Здесь следует вспомнить, что и в идеологии древних иудеев звучат нотки об отсутствии в делах людских Божьего промысла. Я имею в виду саддукейский тезис о трансцендентности Бога.

Таким образом, мы приходим к осознанию наличия в старообрядчестве даже не двух начал, а двух совершенно различных теологических конструкций, одну из которых пока еще очень осторожно можно назвать дохристианской. «Греческая вера», которую приписывают всем староверам и которой на самом деле придерживались лишь поповцы, — это латинство, или униатство, навязанное грекам на упомянутом Соборе путем шантажа военной помощью против османской экспансии. Эту веру абсолютно точно можно считать несторианской, т. е. неким компромиссом между арианством и латинством, или католичеством. Даже символ веры поповцев представляет собой несторианский вклад в разгром арианства. Насколько помнится, он звучит как «рожденна, а не сотворенна», что относится к сущности Христа, каковая арианами как раз считалась сотворенной. Кроме всего прочего, несториане, как и старообрядцы, крестились двоеперстием.

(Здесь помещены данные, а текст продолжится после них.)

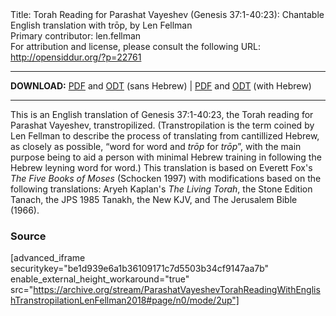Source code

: <html>
<head></head>
<body>
Title: Torah Reading for Parashat Vayeshev (Genesis 37:1-40:23): Chantable English translation with trōp, by Len Fellman<br />
Primary contributor: len.fellman<br />
For attribution and license, please consult the following URL: <a href="http://opensiddur.org/?p=22761">http://opensiddur.org/?p=22761</a>
<p />
<hr />

<style type="text/css" media="all">.printfriendly {display: none!important;}</style>

<strong>DOWNLOAD:</strong> <a href="https://archive.org/download/ParashatVayeshevTorahReadingWithEnglishTranstropilationLenFellman2018/ParashatVayeshevTorahReadinggenesis37-40InEnglishTranstropilationlenFellman2018-EnglishOnly.pdf">PDF</a> and <a href="https://archive.org/download/ParashatVayeshevTorahReadingWithEnglishTranstropilationLenFellman2018/ParashatVayeshevTorahReadinggenesis37-40InEnglishTranstropilationlenFellman2018-EnglishOnly.odt">ODT</a> (sans Hebrew) | <a href="https://archive.org/download/ParashatVayeshevTorahReadingWithEnglishTranstropilationLenFellman2018/Parashat%20Vayeshev%20Torah%20Reading%20%28Genesis%2037-40%29%20in%20English%20transtropilation%20%28Len%20Fellman%202018%29.pdf">PDF</a> and <a href="https://archive.org/download/ParashatVayeshevTorahReadingWithEnglishTranstropilationLenFellman2018/Parashat%20Vayeshev%20Torah%20Reading%20%28Genesis%2037-40%29%20in%20English%20transtropilation%20%28Len%20Fellman%202018%29.odt">ODT</a> (with Hebrew) 

<hr />

This is an English translation of Genesis 37:1-40:23, the Torah reading for Parashat Vayeshev, transtropilized. (Transtropilation is the term coined by Len Fellman to describe the process of translating from cantillized Hebrew, as closely as possible, “word for word and <em>trōp</em> for <em>trōp</em>”, with the main purpose being to aid a person with minimal Hebrew training in following the Hebrew leyning word for word.) This translation is based on Everett Fox's <em>The Five Books of Moses</em> (Schocken 1997) with modifications based on the following translations: Aryeh Kaplan's <em>The Living Torah</em>, the Stone Edition Tanach, the JPS 1985 Tanakh, the New KJV, and The Jerusalem Bible (1966).

<h3>Source</h3>

[advanced_iframe securitykey="be1d939e6a1b36109171c7d5503b34cf9147aa7b" enable_external_height_workaround="true" src="https://archive.org/stream/ParashatVayeshevTorahReadingWithEnglishTranstropilationLenFellman2018#page/n0/mode/2up"]
</body>
</html>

Кстати, никонианский Символ веры парадоксальным образом представляет собой некий отход от категоричности поповцев и звучит так: «рожденна, не сотворенна» (без союза «а»), что можно трактовать даже, как некоторый возврат к арианству.

Представьте себе: только непосредственно перед османским завоеванием Византия искоренила арианскую «ересь», и то лишь под давлением Запада! А России это и тогда не удалось. Здесь она в виде беспоповства существовала еще очень длительное время и даже в каких-то отдаленных скитах продолжает существовать и сейчас.

Ну а что такое арианство, мы уже знаем. Это тот же иудаизм, только с включением некоторых христианских элементов. У староверов таким элементом, видимо, было понятие «Спаса», т. е. «Спасителя». Возможно даже, что и это понятие, придавшее христианскую окраску этому русскому иудаизму, проникло сюда только после Ферраро-Флорентийского собора. Но в любом случае степень наличия христианских элементов в данной религии была ничтожной, если вообще была.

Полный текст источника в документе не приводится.